EXERCISE DESCRIPTION: Copy nothing but the lines below running from the line containing "This amounts to" through the line containing "using the unit", both end lines included.
START GIVEN RECORDS
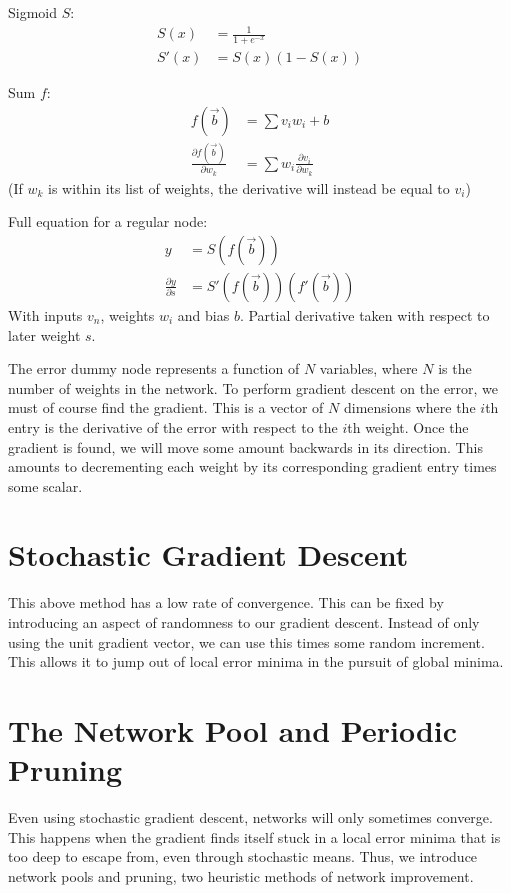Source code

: \documentclass[8pt]{amsart}
\begin{document}
Sigmoid $S$:
$$
\begin{aligned}
    S(x) &= \frac{1}{1 + e^{-x}} \\
    S'(x) &= S(x) (1 - S(x))
\end{aligned}
$$

Sum $f$:
$$
\begin{aligned}
    f(\vec{b}) &= \sum{v_i w_i} + b \\
    \frac{\partial f(\vec{b})}{\partial w_k} &= \sum{w_i \frac{\partial v_i}{\partial w_k}}
\end{aligned}
$$
(If $w_k$ is within its list of weights, the derivative will instead be equal to $v_i$)

Full equation for a regular node:
$$
\begin{aligned}
    y &= S(f(\vec{b})) \\
    \frac{\partial y}{\partial s} &= S'(f(\vec{b}))(f'(\vec{b}))
\end{aligned}
$$
With inputs $v_n$, weights $w_i$ and bias $b$.
Partial derivative taken with respect to later weight $s$.

The error dummy node represents a function of $N$ variables, where $N$ is the
number of weights in the network. To perform gradient descent on the error, we
must of course find the gradient. This is a vector of $N$ dimensions where the
$i$th entry is the derivative of the error with respect to the $i$th weight.
Once the gradient is found, we will move some amount backwards in its direction.
This amounts to decrementing each weight by its corresponding gradient entry
times some scalar.

\section{Stochastic Gradient Descent}

This above method has a low rate of convergence. This can be fixed by
introducing an aspect of randomness to our gradient descent. Instead of only
using the unit gradient vector, we can use this times some random increment. This
allows it to jump out of local error minima in the pursuit of global minima.

\section{The Network Pool and Periodic Pruning}

Even using stochastic gradient descent, networks will only sometimes converge.
This happens when the gradient finds itself stuck in a local error minima that is
too deep to escape from, even through stochastic means. Thus, we introduce
network pools and pruning, two heuristic methods of network improvement.
\end{document}
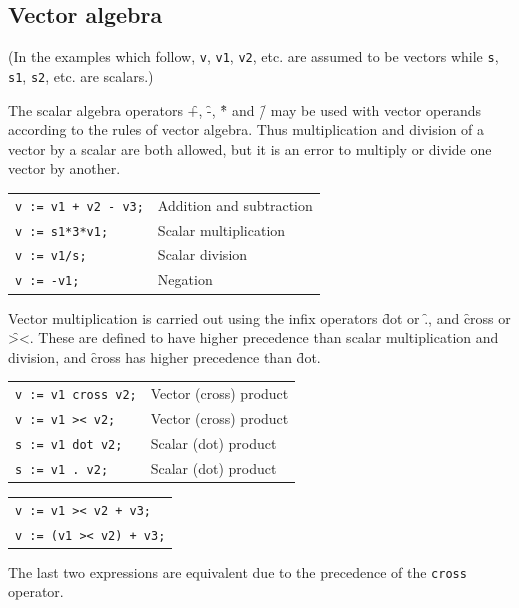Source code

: \subsection{Vector algebra}

(In the examples which follow, \texttt{v}, \texttt{v1}, \texttt{v2}, etc.
are assumed to be vectors while \texttt{s}, \texttt{s1}, \texttt{s2}, etc. are scalars.)

The scalar algebra operators \f{+}, \f{-}, \f{*} and \f{/} may be used
with vector operands according to the rules of vector algebra.  Thus
multiplication and division of a vector by a scalar are both allowed,
but it is an error to multiply or divide one vector by another.

\begin{tabular}{l|l}
\texttt{v := v1 + v2 - v3;} & Addition and subtraction \\
\texttt{v := s1*3*v1;} & Scalar multiplication \\
\texttt{v := v1/s;} & Scalar division \\
\texttt{v := -v1;} & Negation
\end{tabular}

  
\hypertarget{operator:DOT}{}
\hypertarget{operator:CROSS}{}
Vector multiplication is carried out using the infix operators \f{dot}
or \f{.}, and \f{cross} or \f{><}.  These are defined to have higher
precedence than scalar multiplication and division, and \f{cross} has
higher precedence than \f{dot}.

\begin{tabular}{l|l}
\texttt{v := v1 cross v2;} & Vector (cross) product \\
\texttt{v := v1 >< v2;} & Vector (cross) product \\
\texttt{s := v1 dot v2;} & Scalar (dot) product \\
\texttt{s := v1~.~v2;} & Scalar (dot) product
\end{tabular}

\begin{tabular}{l}
\texttt{v := v1 >< v2 + v3;} \\
\texttt{v := (v1 >< v2) + v3;}
\end{tabular}

The last two expressions are equivalent due to the precedence of
the \texttt{cross} operator.

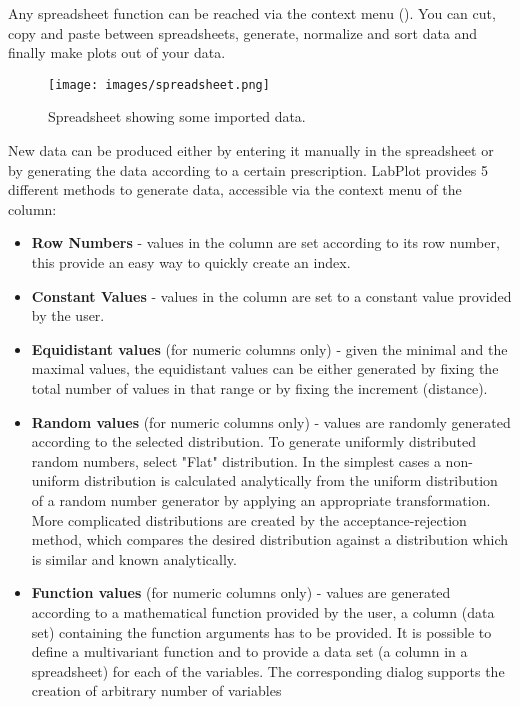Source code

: Any spreadsheet function can be reached via the context menu (\rmb).
You can cut, copy and paste between spreadsheets, generate, normalize and sort data and finally make plots out of your data.
\begin{figure}
\texttt{[image: images/spreadsheet.png]}
\caption{Spreadsheet showing some imported data.}
\end{figure}

New data can be produced either by entering it manually in the spreadsheet or by generating the data according to a certain prescription.
LabPlot provides 5 different methods to generate data, accessible via the context menu of the column:
\begin{itemize}
\item \textbf{Row Numbers} - values in the column are set according to its row number, this provide an easy way to quickly create an index.
%
\item \textbf{Constant Values} - values in the column are set to a constant value provided by the user.
%
\item \textbf{Equidistant values} (for numeric columns only) - given the minimal and the maximal values, the equidistant values can be either generated
by fixing the total number of values in that range or by fixing the increment (distance).
%
\item \textbf{Random values} (for numeric columns only) - values are randomly generated according to the selected distribution.
To generate uniformly distributed random numbers, select "Flat" distribution.
In the simplest cases a non-uniform distribution is calculated analytically from the uniform distribution of a random number generator by applying
an appropriate transformation. More complicated distributions are created by the acceptance-rejection method, which compares the desired distribution
against a distribution which is similar and known analytically.
%
\item \textbf{Function values} (for numeric columns only) - values are generated according to a mathematical function provided by the user,
a column (data set) containing the function arguments has to be provided.
It is possible to define a multivariant function and to provide a data set (a column in a spreadsheet) for each of the variables.
The corresponding dialog supports the creation of arbitrary number of variables
\end{itemize}


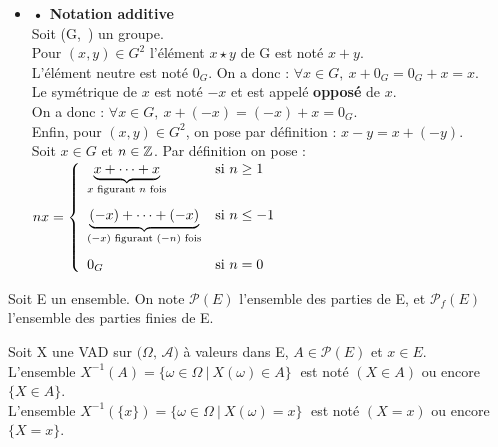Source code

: \begin{itemize}[leftmargin=0cm]
    \item[] \hspace{0.5cm} \textbf{• Notation additive}\vspace{0.3cm}\\
    Soit (G,\ \lci) un groupe.\vspace{0.1cm}\\
    Pour \((x,y)\in G^2\) l'élément \(x\star y\) de G est noté \(x+y\).\\
    L'élément neutre est noté \(0_G\). On a donc : \(\forall x\in G,\ x+0_G=0_G+x=x\).\\
    Le symétrique de \(x\) est noté \(-x\) et est appelé \textbf{opposé} de \(x\).\\
    On a donc : \(\forall x\in G,\ x+(-x)=(-x)+x=0_G.\)\\
    Enfin, pour \((x,y)\in G^2\), on pose par définition : \(x-y=x+(-y).\)\vspace{0.4cm}\\
    Soit \(x\in G\) et \(n\in \mathbb{Z}\).
    Par définition on pose : \( nx= \left\{
    \begin{array}{ll}
        \underset{x \text{ figurant } n \text{ fois} }{\underbrace{x+ \cdots + x}} & \text{si } n\geq 1 \vspace{0.3cm} \\
        \underset{(-x) \text{ figurant } (-n) \text{ fois} }{\underbrace{(-x)+\cdots+(-x)}} & \text{si } n\leq -1\vspace{0.3cm} \\
        0_G & \text{si } n=0
    \end{array}
    \right. \)
\end{itemize}

\vspace{1.7cm}

Soit E un ensemble. On note \(\mathcal{P}(E)\) l'ensemble des parties de E, et \(\mathcal{P}_f(E)\) l'ensemble des parties finies de E.

\vspace{1cm}

Soit X une VAD sur \(\bigl(\Omega,\,\mathcal{A}\bigr)\) à valeurs dans E, \(A\in \mathcal{P}(E)\) et \(x\in E\).\vspace{0.1cm}\\
L'ensemble \(X^{-1}(A)=\{\omega\in \Omega \ \vert \ X(\omega)\in A\}\;\) est noté \((X\in A)\) ou encore \(\{X\in A\}\).\vspace{0.1cm}\\
L'ensemble \(X^{-1}(\{x\})=\{\omega\in \Omega \ \vert \ X(\omega)=x\}\;\) est noté \((X=x)\) ou encore \(\{X=x\}\).\vspace{0.1cm}\\

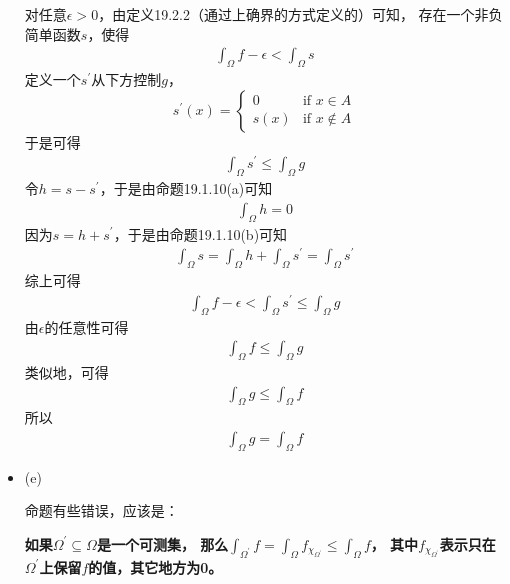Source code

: \documentclass{article}
\begin{document}
\begin{itemize}
        对任意$\epsilon > 0$，由定义19.2.2（通过上确界的方式定义的）可知，
        存在一个非负简单函数$s$，使得
        \begin{align*}
          \int_{\Omega} f - \epsilon < \int_{\Omega} s
        \end{align*}
        定义一个$s^\prime$从下方控制$g$，
        \begin{equation*}
          s^\prime(x) = \begin{cases}
            0    & \text{if } x \in A    \\
            s(x) & \text{if } x \notin A
          \end{cases}
        \end{equation*}
        于是可得
        \begin{align*}
          \int_{\Omega} s^\prime \leq \int_{\Omega} g
        \end{align*}
        令$h = s - s^\prime$，于是由命题19.1.10(a)可知
        \begin{align*}
          \int_{\Omega} h = 0
        \end{align*}
        因为$s = h + s^\prime$，于是由命题19.1.10(b)可知
        \begin{align*}
          \int_{\Omega} s = \int_{\Omega} h + \int_{\Omega} s^\prime = \int_{\Omega} s^\prime
        \end{align*}
        综上可得
        \begin{align*}
          \int_{\Omega} f - \epsilon < \int_{\Omega} s^\prime \leq \int_{\Omega} g
        \end{align*}
        由$\epsilon$的任意性可得
        \begin{align*}
          \int_{\Omega} f \leq \int_{\Omega} g
        \end{align*}
        类似地，可得
        \begin{align*}
          \int_{\Omega} g \leq \int_{\Omega} f
        \end{align*}
        所以
        \begin{align*}
          \int_{\Omega} g  = \int_{\Omega} f
        \end{align*}

  \item (e)

        命题有些错误，应该是：

        \textbf{如果$\Omega^\prime \subseteq \Omega$是一个可测集，
          那么$\int_{\Omega^\prime} f = \int_{\Omega} f_{\chi_{\Omega^\prime}} \leq \int_{\Omega} f$，
          其中$f_{\chi_{\Omega^\prime}}$表示只在$\Omega^\prime$上保留$f$的值，其它地方为0。
        }


\end{itemize}
\end{document}
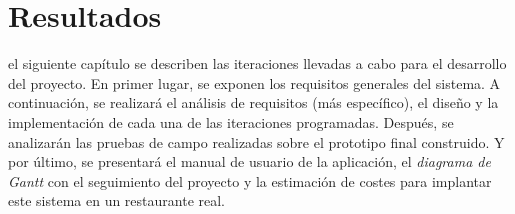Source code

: 
\chapter{Resultados}
\label{chap:results}
 el siguiente capítulo se describen las iteraciones llevadas a cabo 
para el desarrollo del proyecto. En primer lugar, se exponen los requisitos 
generales del sistema. A continuación, se realizará el análisis de requisitos 
(más específico), el diseño y la implementación de cada una de las iteraciones
programadas. Después, se analizarán las pruebas de campo realizadas sobre
el prototipo final construido. Y por último, se presentará el manual de usuario
de la aplicación, el \emph{diagrama de Gantt} con el seguimiento del proyecto
y la estimación de costes para implantar este sistema en un restaurante real.

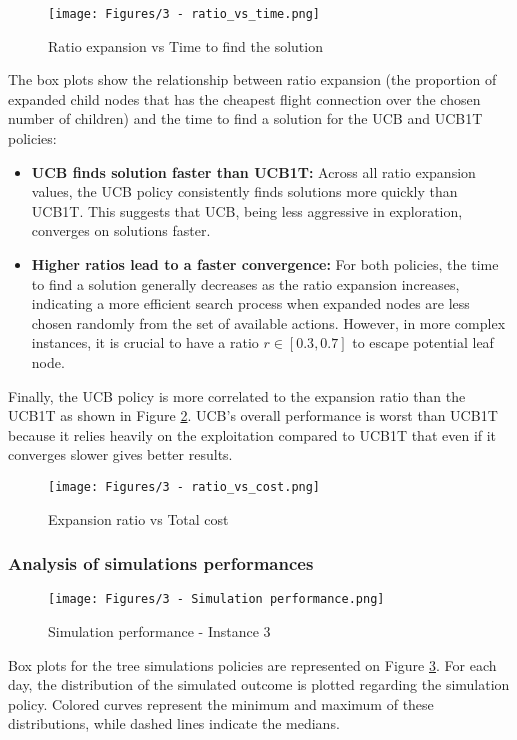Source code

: \begin{figure}[!ht]
    \centering
    \texttt{[image: Figures/3 - ratio\_vs\_time.png]}
    \caption{Ratio expansion vs Time to find the solution}
    \label{fig:Ratio vs Time}
\end{figure}

The box plots show the relationship between ratio expansion (the proportion of expanded child nodes that has the cheapest flight connection over the chosen number of children) and the time to find a solution for the UCB and UCB1T policies:

\begin{itemize}
    \item \textbf{UCB finds solution faster than UCB1T:}
          Across all ratio expansion values, the UCB policy consistently finds solutions more quickly than UCB1T. This suggests that UCB, being less aggressive in exploration, converges on solutions faster.


    \item \textbf{Higher ratios lead to a faster convergence:}
          For both policies, the time to find a solution generally decreases as the ratio expansion increases, indicating a more efficient search process when expanded nodes are less chosen randomly from the set of available actions. However, in more complex instances, it is crucial to have a ratio $r \in [0.3,0.7]$ to escape potential leaf node.
\end{itemize}

Finally, the UCB policy is more correlated to the expansion ratio than the UCB1T as shown in Figure \ref{fig:ratio_vs_cost_3}. UCB's overall performance is worst than UCB1T because it relies heavily on the exploitation compared to UCB1T that even if it converges slower gives better results.

\begin{figure}[!ht]
    \centering
    \texttt{[image: Figures/3 - ratio\_vs\_cost.png]}
    \caption{Expansion ratio vs Total cost}
    \label{fig:ratio_vs_cost_3}
\end{figure}
\newpage
\newpage
\subsubsection*{Analysis of simulations performances}
\begin{figure}[!ht]
    \centering
    \texttt{[image: Figures/3 - Simulation performance.png]}
    \caption{Simulation performance - Instance 3}
    \label{fig:sim_perf_3}
\end{figure}
Box plots for the tree simulations policies are represented on Figure \ref{fig:sim_perf_3}. For each day, the distribution of the simulated outcome is plotted regarding the simulation policy. Colored curves represent the minimum and maximum of these distributions, while dashed lines indicate the medians.

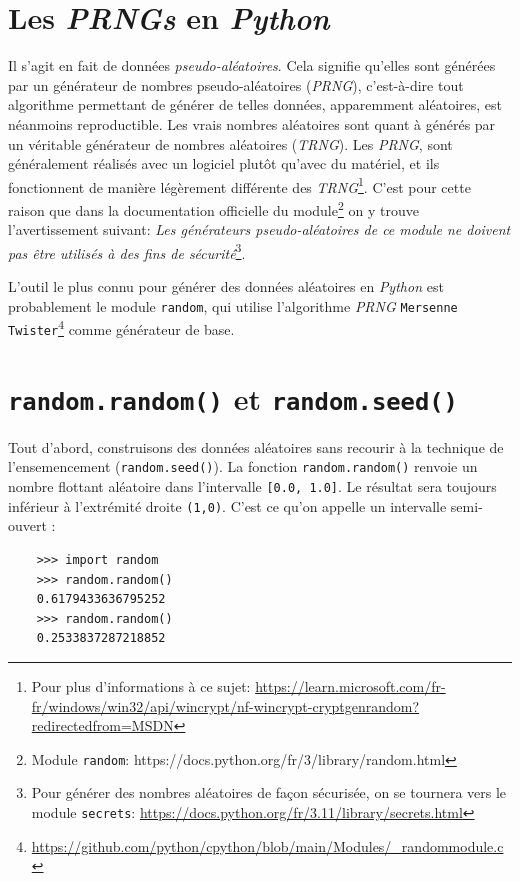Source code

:\documentclass[a4paper,11pt]{book}
\begin{document}
\section{Les \textit{PRNGs} en \textit{Python}}
Il s'agit en fait de données \textit{pseudo-aléatoires}. Cela signifie qu'elles sont générées par un générateur de nombres pseudo-aléatoires (\textit{PRNG}), c'est-à-dire tout algorithme permettant de générer de telles données, apparemment aléatoires, est néanmoins reproductible. Les \og vrais\fg{} nombres aléatoires sont quant à générés par un véritable générateur de nombres aléatoires (\textit{TRNG}). Les \textit{PRNG}, sont généralement réalisés avec un logiciel plutôt qu'avec du matériel, et ils fonctionnent de manière légèrement différente des \textit{TRNG}\footnote{Pour plus d'informations à ce sujet: \url{https://learn.microsoft.com/fr-fr/windows/win32/api/wincrypt/nf-wincrypt-cryptgenrandom?redirectedfrom=MSDN}}. C'est pour cette raison que dans la documentation officielle du module\footnote{Module \texttt{random}: https://docs.python.org/fr/3/library/random.html} on y trouve l'avertissement suivant: \og \textit{Les générateurs pseudo-aléatoires de ce module ne doivent pas être utilisés à des fins de sécurité}\fg{}\footnote{Pour générer des nombres aléatoires de façon sécurisée, on se tournera vers le module \texttt{secrets}: \url{https://docs.python.org/fr/3.11/library/secrets.html}}.  
\medskip

L'outil le plus connu pour générer des données aléatoires en \textit{Python} est probablement le module \texttt{random}, qui utilise l'algorithme \textit{PRNG} \texttt{Mersenne Twister}\footnote{\url{https://github.com/python/cpython/blob/main/Modules/_randommodule.c}} comme générateur de base.

\section{\texttt{random.random()} et \texttt{random.seed()}}
Tout d'abord, construisons des données aléatoires sans recourir à la technique de l'ensemencement (\texttt{random.seed()}). La fonction \texttt{random.random()} renvoie un nombre flottant aléatoire dans l'intervalle \texttt{[0.0, 1.0]}. Le résultat sera toujours inférieur à l'extrémité droite \texttt{(1,0)}. C'est ce qu'on appelle un intervalle semi-ouvert : 
\begin{verbatim}
    >>> import random
    >>> random.random()
    0.6179433636795252
    >>> random.random()
    0.2533837287218852
\end{verbatim}
\medskip
\end{document}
END GIVEN RECORDS
REPLY:
This amounts to decrementing each weight by its corresponding gradient entry
times some scalar.

\section{Stochastic Gradient Descent}

This above method has a low rate of convergence. This can be fixed by
introducing an aspect of randomness to our gradient descent. Instead of only
using the unit gradient vector, we can use this times some random increment. This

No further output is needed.